= Beginning of Section =
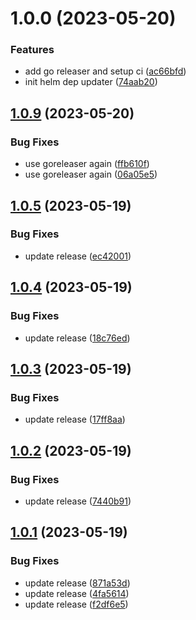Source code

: # 1.0.0 (2023-05-20)


### Features

* add go releaser and setup ci ([ac66bfd](https://github.com/signavio/k8s-helm-dep-updater/commit/ac66bfdf173d9de5695b30775f69a0c8394d18d0))
* init helm dep updater ([74aab20](https://github.com/signavio/k8s-helm-dep-updater/commit/74aab207fa94ff3db676689671f71ab39bca0356))

## [1.0.9](https://github.com/signavio/k8s-helm-dep-updater/compare/v1.0.8...v1.0.9) (2023-05-20)


### Bug Fixes

* use goreleaser again ([ffb610f](https://github.com/signavio/k8s-helm-dep-updater/commit/ffb610f984b830da088662822ef7f02e51bcbc6e))
* use goreleaser again ([06a05e5](https://github.com/signavio/k8s-helm-dep-updater/commit/06a05e5d4dfcea594a14e3cbaa9a77d79d5d4c63))

## [1.0.5](https://github.com/signavio/k8s-helm-dep-updater/compare/v1.0.4...v1.0.5) (2023-05-19)


### Bug Fixes

* update release ([ec42001](https://github.com/signavio/k8s-helm-dep-updater/commit/ec42001dd803c14d5e34d06529b4aec3d83f9735))

## [1.0.4](https://github.com/signavio/k8s-helm-dep-updater/compare/v1.0.3...v1.0.4) (2023-05-19)


### Bug Fixes

* update release ([18c76ed](https://github.com/signavio/k8s-helm-dep-updater/commit/18c76ed42949b7875a4686de9c358e1b5382fcd2))

## [1.0.3](https://github.com/signavio/k8s-helm-dep-updater/compare/v1.0.2...v1.0.3) (2023-05-19)


### Bug Fixes

* update release ([17ff8aa](https://github.com/signavio/k8s-helm-dep-updater/commit/17ff8aa8e1666dd3b7d0e513e04caea94f6ad0c0))

## [1.0.2](https://github.com/signavio/k8s-helm-dep-updater/compare/v1.0.1...v1.0.2) (2023-05-19)


### Bug Fixes

* update release ([7440b91](https://github.com/signavio/k8s-helm-dep-updater/commit/7440b915f68dda919a4cf53986a975258455ee16))

## [1.0.1](https://github.com/signavio/k8s-helm-dep-updater/compare/v1.0.0...v1.0.1) (2023-05-19)


### Bug Fixes

* update release ([871a53d](https://github.com/signavio/k8s-helm-dep-updater/commit/871a53d13b322b91055478ce6f05506993872eca))
* update release ([4fa5614](https://github.com/signavio/k8s-helm-dep-updater/commit/4fa5614bc397dde36cc75e92a6ca1c7b735c2bfe))
* update release ([f2df6e5](https://github.com/signavio/k8s-helm-dep-updater/commit/f2df6e5c27a1066db88a6114906ffba57ab7bdda))
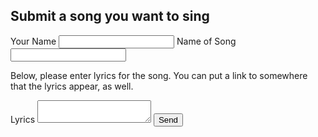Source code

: ## Submit a song you want to sing

<form action="https://formspree.io/goldnate@gmail.com"
      method="POST">      
<label>Your Name <input type="text" name="name"></label>
<label>Name of Song<input type="text" name="song"></label>
<p>Below, please enter lyrics for the song. You can put a link to somewhere that the lyrics appear, as well.</p>
<label>Lyrics</label>
<textarea name="lyrics"></textarea>
<label><input type="submit" value="Send"></label>
</form> 
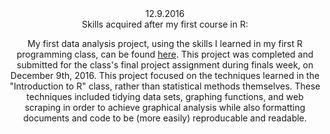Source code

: 
<Header>
12.9.2016
<Header/>
Skills acquired after my first course in R: 

My first data analysis project, using the skills I learned in my first R programming class, can be found [here](http://rpubs.com/ryanvoyack/305351). This project was completed and submitted for the class's final project assignment during finals week, on December 9th, 2016. This project focused on the techniques learned in the "Introduction to R" class, rather than statistical methods themselves. These techniques included tidying data sets, graphing functions, and web scraping in order to achieve graphical analysis while also formatting documents and code to be (more easily) reproducable and readable.   




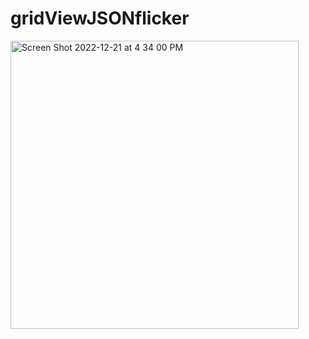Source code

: # gridViewJSONflicker
<img width="461" alt="Screen Shot 2022-12-21 at 4 34 00 PM" src="https://user-images.githubusercontent.com/108828714/209006525-4c6f92da-c9aa-4cdc-be5c-c596af601e49.png">
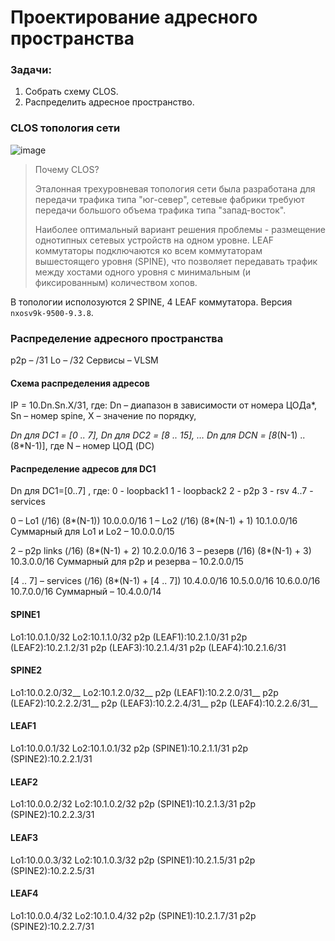 # Проектирование адресного пространства

### Задачи:
1. Собрать схему CLOS.
2. Распределить адресное пространство.

### CLOS топология сети

![image](https://github.com/user-attachments/assets/527fdec8-41f8-44a2-b93a-4a6c6481522d)


> Почему CLOS?
> 
> Эталонная трехуровневая топология сети была разработана для передачи трафика типа "юг-север", cетевые фабрики требуют передачи большого объема трафика типа "запад-восток". 
> 
> Наиболее оптимальный вариант решения проблемы - размещение однотипных сетевых устройств на одном уровне. LEAF коммутаторы подключаются ко всем коммутаторам вышестоящего уровня (SPINE), что позволяет передавать трафик между хостами одного уровня с минимальным (и фиксированным) количеством хопов.

В  топологии исполозуются 2 SPINE, 4 LEAF коммутатора. Версия `nxosv9k-9500-9.3.8`.

### Распределение адресного пространства

p2p – /31
Lo – /32
Сервисы – VLSM

#### Схема распределения адресов
IP = 10.Dn.Sn.X/31, где:
Dn – диапазон в зависимости от номера ЦОДа*,
Sn – номер spine,
X – значение по порядку,

*Dn для DC1 = [0 .. 7],
Dn для DC2 = [8 .. 15],
…
Dn для DCN = [8*(N-1) .. (8*N-1)], где
N – номер ЦОД (DC)

#### Распределение адресов для DC1

Dn для DC1=[0..7] , где:
0 - loopback1
1 - loopback2
2 - p2p
3 - rsv
4..7 - services

0 – Lo1 (/16) (8*(N-1))
10.0.0.0/16
1 – Lo2 (/16) (8*(N-1) + 1)
10.1.0.0/16
Суммарный для Lo1 и Lo2 – 10.0.0.0/15

2 – p2p links (/16) (8*(N-1) + 2)
10.2.0.0/16
3 – резерв (/16) (8*(N-1) + 3)
10.3.0.0/16
Суммарный для p2p и резерва – 10.2.0.0/15

[4 .. 7] – services (/16) (8*(N-1) + [4 .. 7])
10.4.0.0/16
10.5.0.0/16
10.6.0.0/16
10.7.0.0/16
Суммарный – 10.4.0.0/14

#### SPINE1
Lo1:10.0.1.0/32
Lo2:10.1.1.0/32
p2p (LEAF1):10.2.1.0/31
p2p (LEAF2):10.2.1.2/31
p2p (LEAF3):10.2.1.4/31
p2p (LEAF4):10.2.1.6/31

#### SPINE2
Lo1:10.0.2.0/32__
Lo2:10.1.2.0/32__
p2p (LEAF1):10.2.2.0/31__
p2p (LEAF2):10.2.2.2/31__
p2p (LEAF3):10.2.2.4/31__
p2p (LEAF4):10.2.2.6/31__

#### LEAF1
Lo1:10.0.0.1/32
Lo2:10.1.0.1/32
p2p (SPINE1):10.2.1.1/31
p2p (SPINE2):10.2.2.1/31

#### LEAF2
Lo1:10.0.0.2/32
Lo2:10.1.0.2/32
p2p (SPINE1):10.2.1.3/31
p2p (SPINE2):10.2.2.3/31

#### LEAF3
Lo1:10.0.0.3/32
Lo2:10.1.0.3/32
p2p (SPINE1):10.2.1.5/31
p2p (SPINE2):10.2.2.5/31

#### LEAF4
Lo1:10.0.0.4/32
Lo2:10.1.0.4/32
p2p (SPINE1):10.2.1.7/31
p2p (SPINE2):10.2.2.7/31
= End of Section =
Task objective: Exactly as written above, retype the lines starting at the one holding "Shot 2022-12-21 at" and ending at the one holding "1. Собрать схему CLOS.", both included, but not the pictures.

Response area:
<img width="461" alt="Screen Shot 2022-12-21 at 4 34 00 PM" src="https://user-images.githubusercontent.com/108828714/209006525-4c6f92da-c9aa-4cdc-be5c-c596af601e49.png">
 # Проектирование адресного пространства

### Задачи:
1. Собрать схему CLOS.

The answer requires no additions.